━━ Recorded data ━━
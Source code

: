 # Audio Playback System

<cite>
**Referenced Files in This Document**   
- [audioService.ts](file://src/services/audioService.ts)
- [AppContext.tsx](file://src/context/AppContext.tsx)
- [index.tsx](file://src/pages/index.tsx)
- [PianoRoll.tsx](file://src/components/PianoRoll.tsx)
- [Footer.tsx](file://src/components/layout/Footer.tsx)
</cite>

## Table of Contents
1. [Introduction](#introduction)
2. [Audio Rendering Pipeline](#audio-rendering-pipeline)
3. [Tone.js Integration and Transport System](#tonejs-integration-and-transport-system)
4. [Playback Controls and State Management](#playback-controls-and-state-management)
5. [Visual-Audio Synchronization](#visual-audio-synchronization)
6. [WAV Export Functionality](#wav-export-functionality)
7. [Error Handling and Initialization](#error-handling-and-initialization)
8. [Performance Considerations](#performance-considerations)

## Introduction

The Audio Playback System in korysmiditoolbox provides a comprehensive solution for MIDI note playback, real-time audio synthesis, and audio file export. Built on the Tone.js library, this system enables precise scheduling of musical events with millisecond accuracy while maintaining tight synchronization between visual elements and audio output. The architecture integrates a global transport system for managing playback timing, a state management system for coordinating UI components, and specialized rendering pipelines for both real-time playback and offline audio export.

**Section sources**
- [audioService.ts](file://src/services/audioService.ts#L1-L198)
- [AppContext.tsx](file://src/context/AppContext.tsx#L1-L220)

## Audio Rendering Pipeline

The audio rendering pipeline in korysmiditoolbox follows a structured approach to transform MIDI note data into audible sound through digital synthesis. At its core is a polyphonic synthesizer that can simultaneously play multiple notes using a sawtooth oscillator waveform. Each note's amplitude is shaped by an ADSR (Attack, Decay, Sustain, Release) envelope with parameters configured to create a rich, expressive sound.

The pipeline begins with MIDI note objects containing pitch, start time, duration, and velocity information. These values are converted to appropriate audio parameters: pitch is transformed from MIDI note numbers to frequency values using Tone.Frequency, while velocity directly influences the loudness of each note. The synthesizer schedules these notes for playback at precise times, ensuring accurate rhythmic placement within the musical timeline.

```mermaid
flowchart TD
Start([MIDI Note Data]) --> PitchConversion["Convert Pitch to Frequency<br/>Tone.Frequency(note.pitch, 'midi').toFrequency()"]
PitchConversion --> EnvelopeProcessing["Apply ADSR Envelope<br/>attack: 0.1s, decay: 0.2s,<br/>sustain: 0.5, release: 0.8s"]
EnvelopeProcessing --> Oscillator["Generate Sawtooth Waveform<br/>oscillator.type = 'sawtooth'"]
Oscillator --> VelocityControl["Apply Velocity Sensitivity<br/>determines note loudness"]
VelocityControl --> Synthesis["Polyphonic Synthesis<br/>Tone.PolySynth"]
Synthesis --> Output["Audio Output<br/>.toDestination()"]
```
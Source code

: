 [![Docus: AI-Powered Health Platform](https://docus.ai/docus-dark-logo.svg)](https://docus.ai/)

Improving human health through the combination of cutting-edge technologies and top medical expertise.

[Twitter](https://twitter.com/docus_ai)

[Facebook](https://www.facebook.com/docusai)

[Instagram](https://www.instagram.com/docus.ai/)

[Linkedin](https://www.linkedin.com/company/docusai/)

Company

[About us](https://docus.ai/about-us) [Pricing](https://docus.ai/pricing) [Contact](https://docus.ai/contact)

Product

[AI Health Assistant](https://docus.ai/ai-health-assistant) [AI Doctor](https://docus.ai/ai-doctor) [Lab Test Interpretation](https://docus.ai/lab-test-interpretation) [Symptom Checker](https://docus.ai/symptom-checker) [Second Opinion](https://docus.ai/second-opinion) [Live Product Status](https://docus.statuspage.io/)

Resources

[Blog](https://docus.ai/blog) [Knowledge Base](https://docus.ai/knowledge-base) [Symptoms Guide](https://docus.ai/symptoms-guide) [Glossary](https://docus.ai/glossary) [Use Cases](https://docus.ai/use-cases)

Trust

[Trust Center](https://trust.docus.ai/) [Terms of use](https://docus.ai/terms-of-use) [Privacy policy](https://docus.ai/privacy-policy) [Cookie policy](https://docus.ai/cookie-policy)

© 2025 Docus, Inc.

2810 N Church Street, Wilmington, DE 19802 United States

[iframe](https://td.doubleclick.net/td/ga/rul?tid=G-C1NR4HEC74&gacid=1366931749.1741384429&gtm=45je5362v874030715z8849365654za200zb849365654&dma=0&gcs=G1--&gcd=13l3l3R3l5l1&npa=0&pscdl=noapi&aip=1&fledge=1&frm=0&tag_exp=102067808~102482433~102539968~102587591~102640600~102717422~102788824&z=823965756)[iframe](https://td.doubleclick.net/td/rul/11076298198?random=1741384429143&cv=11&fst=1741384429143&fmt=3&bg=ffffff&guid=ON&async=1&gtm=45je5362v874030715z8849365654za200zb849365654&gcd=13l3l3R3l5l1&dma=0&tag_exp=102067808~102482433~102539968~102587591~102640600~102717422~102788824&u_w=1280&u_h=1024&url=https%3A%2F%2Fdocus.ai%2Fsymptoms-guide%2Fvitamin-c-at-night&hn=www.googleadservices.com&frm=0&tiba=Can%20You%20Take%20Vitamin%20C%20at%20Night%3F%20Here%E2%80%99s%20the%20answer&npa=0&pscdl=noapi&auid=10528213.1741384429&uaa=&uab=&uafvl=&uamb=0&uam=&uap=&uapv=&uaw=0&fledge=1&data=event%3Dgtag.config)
━━━
- **Task**
Lines holding "Introduction" in the listing above: report how many there are, with the number alone.

- **Exercise result**
2